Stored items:
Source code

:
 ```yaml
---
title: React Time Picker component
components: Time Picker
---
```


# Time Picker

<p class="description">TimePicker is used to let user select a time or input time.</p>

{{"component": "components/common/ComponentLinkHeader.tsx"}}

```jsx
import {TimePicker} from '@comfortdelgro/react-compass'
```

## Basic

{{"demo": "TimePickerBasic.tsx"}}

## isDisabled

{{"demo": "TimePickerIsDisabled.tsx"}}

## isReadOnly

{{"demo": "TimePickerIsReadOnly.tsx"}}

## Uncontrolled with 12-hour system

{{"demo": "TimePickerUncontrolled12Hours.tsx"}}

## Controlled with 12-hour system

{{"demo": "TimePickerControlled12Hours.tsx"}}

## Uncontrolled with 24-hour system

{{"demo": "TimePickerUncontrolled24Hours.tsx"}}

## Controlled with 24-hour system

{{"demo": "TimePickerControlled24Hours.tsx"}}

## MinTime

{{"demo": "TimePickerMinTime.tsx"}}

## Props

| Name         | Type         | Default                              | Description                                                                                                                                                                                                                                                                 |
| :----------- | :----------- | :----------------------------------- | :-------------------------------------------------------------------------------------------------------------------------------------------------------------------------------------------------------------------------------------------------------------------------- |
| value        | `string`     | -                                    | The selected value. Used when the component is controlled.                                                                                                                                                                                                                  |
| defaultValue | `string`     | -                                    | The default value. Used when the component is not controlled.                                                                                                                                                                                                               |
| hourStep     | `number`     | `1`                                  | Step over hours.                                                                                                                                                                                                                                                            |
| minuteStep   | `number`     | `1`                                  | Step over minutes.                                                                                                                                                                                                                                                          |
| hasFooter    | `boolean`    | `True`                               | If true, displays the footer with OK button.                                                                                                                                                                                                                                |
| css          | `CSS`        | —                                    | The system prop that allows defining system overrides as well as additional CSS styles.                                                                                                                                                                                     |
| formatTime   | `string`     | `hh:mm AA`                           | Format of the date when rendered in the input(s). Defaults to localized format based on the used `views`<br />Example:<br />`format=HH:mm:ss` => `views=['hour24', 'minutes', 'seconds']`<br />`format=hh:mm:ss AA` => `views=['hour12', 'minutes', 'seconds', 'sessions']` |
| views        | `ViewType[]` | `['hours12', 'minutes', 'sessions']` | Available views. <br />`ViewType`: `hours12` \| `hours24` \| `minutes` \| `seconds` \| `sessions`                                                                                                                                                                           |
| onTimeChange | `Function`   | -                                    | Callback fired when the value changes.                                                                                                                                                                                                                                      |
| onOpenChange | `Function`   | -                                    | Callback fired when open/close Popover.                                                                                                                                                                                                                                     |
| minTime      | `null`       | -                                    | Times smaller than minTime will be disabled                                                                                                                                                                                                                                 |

**WORK REQUEST:** Go through the entries above and tally each line that has the word "components"; reply with the tally and nothing else.

**ANSWER TO THE EXERCISE:** 2